When it comes to buying a home, you’ll most likely require financing. You can either go directly to a bank, or work with a professional mortgage broker. In this article, we uncover the facts to finally answer the question we’ve all been wondering – bank or broker?
No matter where you go for a mortgage, the process follows the same path. To start, you’ll be required to fill out an application (either in person or online) and consent to a credit check. The credit check is an important part of the application process, because it paints a picture about your capability of paying back debt.
For example, if your credit report shows that you have 3 credit cards, and a car loan that all get paid on time every single month, that says something about you. A lender will look at that and think, well this person pays all their bills on time, I can trust that if I grant them a mortgage, they will pay that on time as well. Alternatively, if your credit report shows 3 credit cards, all with late payments, a car loan that hasn’t been paid in two months, and a cell phone bill that went to collections, this is a huge red flag. If a lender sees that, they have no reason to think that you’ll pay their mortgage on time, if you’re not paying your other bills.
After taking a look at your credit and application, your income will be used to determine the maximum loan that you can qualify for. As of 2018, in Canada all borrowers are required to qualify using the Stress Test. The Stress Test was put in place by The Office of the Superintendent of Financial Institutions (OSFI). In order to prevent mortgage default, borrowers must be able to qualify at the bank of Canada benchmark rate (currently 5.34%) or two percentage points above the contract rate (whichever is higher).

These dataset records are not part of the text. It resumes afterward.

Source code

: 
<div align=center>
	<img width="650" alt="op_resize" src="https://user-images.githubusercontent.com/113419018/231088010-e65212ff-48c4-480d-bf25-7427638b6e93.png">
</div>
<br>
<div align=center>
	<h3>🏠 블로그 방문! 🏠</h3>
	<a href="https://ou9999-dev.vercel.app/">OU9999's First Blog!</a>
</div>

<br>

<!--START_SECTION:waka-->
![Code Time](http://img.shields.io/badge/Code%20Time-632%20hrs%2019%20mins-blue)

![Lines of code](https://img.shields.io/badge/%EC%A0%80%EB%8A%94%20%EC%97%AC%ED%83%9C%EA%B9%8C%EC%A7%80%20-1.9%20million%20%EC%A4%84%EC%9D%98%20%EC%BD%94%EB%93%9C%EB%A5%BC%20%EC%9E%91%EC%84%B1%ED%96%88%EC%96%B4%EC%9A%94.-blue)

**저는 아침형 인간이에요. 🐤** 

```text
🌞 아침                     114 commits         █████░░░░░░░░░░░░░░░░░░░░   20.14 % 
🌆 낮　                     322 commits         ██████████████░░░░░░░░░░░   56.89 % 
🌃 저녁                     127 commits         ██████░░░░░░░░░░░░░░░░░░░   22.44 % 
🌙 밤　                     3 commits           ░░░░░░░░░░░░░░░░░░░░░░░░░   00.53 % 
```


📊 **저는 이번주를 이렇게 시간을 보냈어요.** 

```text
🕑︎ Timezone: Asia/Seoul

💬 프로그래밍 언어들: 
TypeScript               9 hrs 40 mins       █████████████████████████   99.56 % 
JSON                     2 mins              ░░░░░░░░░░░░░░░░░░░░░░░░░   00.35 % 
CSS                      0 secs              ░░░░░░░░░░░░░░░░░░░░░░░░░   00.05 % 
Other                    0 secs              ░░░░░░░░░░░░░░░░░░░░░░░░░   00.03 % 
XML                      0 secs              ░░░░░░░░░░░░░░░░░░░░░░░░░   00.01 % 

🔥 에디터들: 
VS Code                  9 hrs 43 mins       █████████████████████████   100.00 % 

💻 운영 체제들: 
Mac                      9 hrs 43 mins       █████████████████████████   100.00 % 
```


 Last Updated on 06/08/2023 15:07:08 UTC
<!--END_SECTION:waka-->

Getting a Mortgage with a Bank
Almost all banks offer their own suite of mortgage products, which can be very appealing for mortgage borrowers. If you already bank somewhere that offers mortgages, wouldn’t it make the most sense to have your mortgage with them too? Usually not…
Why? Because banks can only offer their mortgage products, which are not a perfect fit for every single client. The mortgages at your bank may have stricter prepayment rules than other lenders, higher rates, unappealing terms, the list could go on.
In some cases, the mortgage offered by your bank IS the perfect fit, but if it isn’t, it is unlikely that they’ll tell you that. This is a where mortgage brokers come in.
Using a Mortgage Broker to Get a Mortgage
Mortgage brokers are licensed individuals who source out suitable lenders on your behalf. They help you gather all your documentation and put an application package together. We spoke to Erica McNeill, a mortgage professional in Vancouver who noted that “one of the top reasons to work with a broker instead of a bank is that they work for YOU and not for the lender, so you can always be assured that your best interests are in mind.”
Once a mortgage broker puts together your application package, they review mortgage products from their network of 40+ lenders. Because all clients have different stories, having access to a wide range of mortgage products is extremely important. A broker can help you find the exact mortgage product that fits your unique situation (something that is not possible at a bank).
Bottom Line: Choose a Mortgage Broker
At the end of the day it just makes more sense to work with a mortgage broker. Their goal is to find you the best product, at the best possible rate. In most cases, you are not even required to pay for their services. For mortgage financing – broker is the way to go.